───── Data for the task
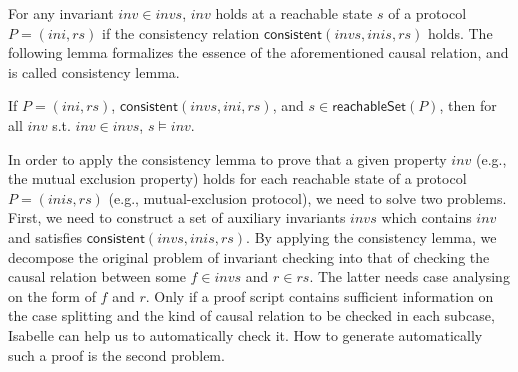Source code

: \documentclass{llncs}
\newcommand\cai[1]{\textcolor{blue}{ #1} }
\begin{document}



For any invariant $inv \in invs$, $inv$ holds at a reachable state $s$  of a protocol $P=(ini,rs)$  if the consistency relation
$\mathsf{consistent}( invs, inis, rs)$ holds. %
The following lemma formalizes the essence of the aforementioned causal relation, and is called consistency lemma.

\begin{lemma}\label{consistentLemma}%
 If $P=(ini,rs)$, $\mathsf{consistent}( invs, ini, rs)$, and $s  \in \mathsf{reachableSet}(P)$, %
 then   for all $inv$ s.t. $inv \in invs$, $s \models inv $.
\end{lemma}




In order to  apply the consistency lemma to prove that a given property $inv$ (e.g., the mutual exclusion property) holds for each reachable state of a protocol $P=(inis,rs)$ (e.g., mutual-exclusion protocol), we need to solve two problems. First, we need to construct a set of auxiliary invariants $invs$ which contains $inv$ and satisfies  $\mathsf{consistent}( invs, inis, rs)$.  By applying the consistency lemma, we  decompose the original problem of invariant checking into that of checking the causal relation between some $f\in invs$ and $r \in rs$. The latter needs   case analysing on the form of $f$ and $r$.  Only if a proof script contains sufficient information on the case splitting and  the kind of causal relation to be checked in each subcase, Isabelle can help us to automatically  check it. How to  generate automatically such a proof is the second problem.

\end{document}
──────────
## Problem details
Go through the entries above and count the lines containing the string "begin". Give only that number.

## Answer box
2